Work order: When you reach the listing, restate it word for word, leaving nothing out.
━━ The records
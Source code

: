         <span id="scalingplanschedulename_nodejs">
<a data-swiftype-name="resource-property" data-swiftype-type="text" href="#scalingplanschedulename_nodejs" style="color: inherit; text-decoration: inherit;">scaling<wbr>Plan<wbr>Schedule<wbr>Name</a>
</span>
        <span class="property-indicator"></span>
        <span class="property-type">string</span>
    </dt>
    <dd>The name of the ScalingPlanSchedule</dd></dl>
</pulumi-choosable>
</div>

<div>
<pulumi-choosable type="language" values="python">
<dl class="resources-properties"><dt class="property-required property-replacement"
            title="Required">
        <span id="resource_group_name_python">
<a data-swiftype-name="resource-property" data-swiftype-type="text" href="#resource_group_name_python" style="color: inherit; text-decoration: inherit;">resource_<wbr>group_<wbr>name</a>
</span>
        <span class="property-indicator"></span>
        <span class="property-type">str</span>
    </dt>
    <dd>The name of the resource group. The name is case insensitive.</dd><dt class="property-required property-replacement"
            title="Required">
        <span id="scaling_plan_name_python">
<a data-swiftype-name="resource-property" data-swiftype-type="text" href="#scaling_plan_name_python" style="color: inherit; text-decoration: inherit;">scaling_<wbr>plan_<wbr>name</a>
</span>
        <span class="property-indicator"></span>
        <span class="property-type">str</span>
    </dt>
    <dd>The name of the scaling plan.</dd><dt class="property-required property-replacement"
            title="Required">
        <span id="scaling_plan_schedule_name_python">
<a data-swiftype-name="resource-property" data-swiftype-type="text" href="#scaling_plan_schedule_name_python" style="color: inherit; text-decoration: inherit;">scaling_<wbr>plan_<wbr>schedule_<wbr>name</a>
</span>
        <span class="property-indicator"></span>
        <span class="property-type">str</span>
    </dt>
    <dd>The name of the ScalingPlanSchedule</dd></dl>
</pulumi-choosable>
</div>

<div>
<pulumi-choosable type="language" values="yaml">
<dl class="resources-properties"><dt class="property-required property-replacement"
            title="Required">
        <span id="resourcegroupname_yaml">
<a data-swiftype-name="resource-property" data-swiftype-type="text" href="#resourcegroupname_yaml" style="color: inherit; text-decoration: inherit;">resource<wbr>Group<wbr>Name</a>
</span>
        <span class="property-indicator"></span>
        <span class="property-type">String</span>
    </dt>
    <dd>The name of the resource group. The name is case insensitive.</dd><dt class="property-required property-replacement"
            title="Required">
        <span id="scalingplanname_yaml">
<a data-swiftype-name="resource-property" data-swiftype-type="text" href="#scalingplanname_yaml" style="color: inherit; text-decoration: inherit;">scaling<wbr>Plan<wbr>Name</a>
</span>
━━━━
Your response:
Source code

:         <span id="scalingplanschedulename_nodejs">
<a data-swiftype-name="resource-property" data-swiftype-type="text" href="#scalingplanschedulename_nodejs" style="color: inherit; text-decoration: inherit;">scaling<wbr>Plan<wbr>Schedule<wbr>Name</a>
</span>
        <span class="property-indicator"></span>
        <span class="property-type">string</span>
    </dt>
    <dd>The name of the ScalingPlanSchedule</dd></dl>
</pulumi-choosable>
</div>

<div>
<pulumi-choosable type="language" values="python">
<dl class="resources-properties"><dt class="property-required property-replacement"
            title="Required">
        <span id="resource_group_name_python">
<a data-swiftype-name="resource-property" data-swiftype-type="text" href="#resource_group_name_python" style="color: inherit; text-decoration: inherit;">resource_<wbr>group_<wbr>name</a>
</span>
        <span class="property-indicator"></span>
        <span class="property-type">str</span>
    </dt>
    <dd>The name of the resource group. The name is case insensitive.</dd><dt class="property-required property-replacement"
            title="Required">
        <span id="scaling_plan_name_python">
<a data-swiftype-name="resource-property" data-swiftype-type="text" href="#scaling_plan_name_python" style="color: inherit; text-decoration: inherit;">scaling_<wbr>plan_<wbr>name</a>
</span>
        <span class="property-indicator"></span>
        <span class="property-type">str</span>
    </dt>
    <dd>The name of the scaling plan.</dd><dt class="property-required property-replacement"
            title="Required">
        <span id="scaling_plan_schedule_name_python">
<a data-swiftype-name="resource-property" data-swiftype-type="text" href="#scaling_plan_schedule_name_python" style="color: inherit; text-decoration: inherit;">scaling_<wbr>plan_<wbr>schedule_<wbr>name</a>
</span>
        <span class="property-indicator"></span>
        <span class="property-type">str</span>
    </dt>
    <dd>The name of the ScalingPlanSchedule</dd></dl>
</pulumi-choosable>
</div>

<div>
<pulumi-choosable type="language" values="yaml">
<dl class="resources-properties"><dt class="property-required property-replacement"
            title="Required">
        <span id="resourcegroupname_yaml">
<a data-swiftype-name="resource-property" data-swiftype-type="text" href="#resourcegroupname_yaml" style="color: inherit; text-decoration: inherit;">resource<wbr>Group<wbr>Name</a>
</span>
        <span class="property-indicator"></span>
        <span class="property-type">String</span>
    </dt>
    <dd>The name of the resource group. The name is case insensitive.</dd><dt class="property-required property-replacement"
            title="Required">
        <span id="scalingplanname_yaml">
<a data-swiftype-name="resource-property" data-swiftype-type="text" href="#scalingplanname_yaml" style="color: inherit; text-decoration: inherit;">scaling<wbr>Plan<wbr>Name</a>
</span>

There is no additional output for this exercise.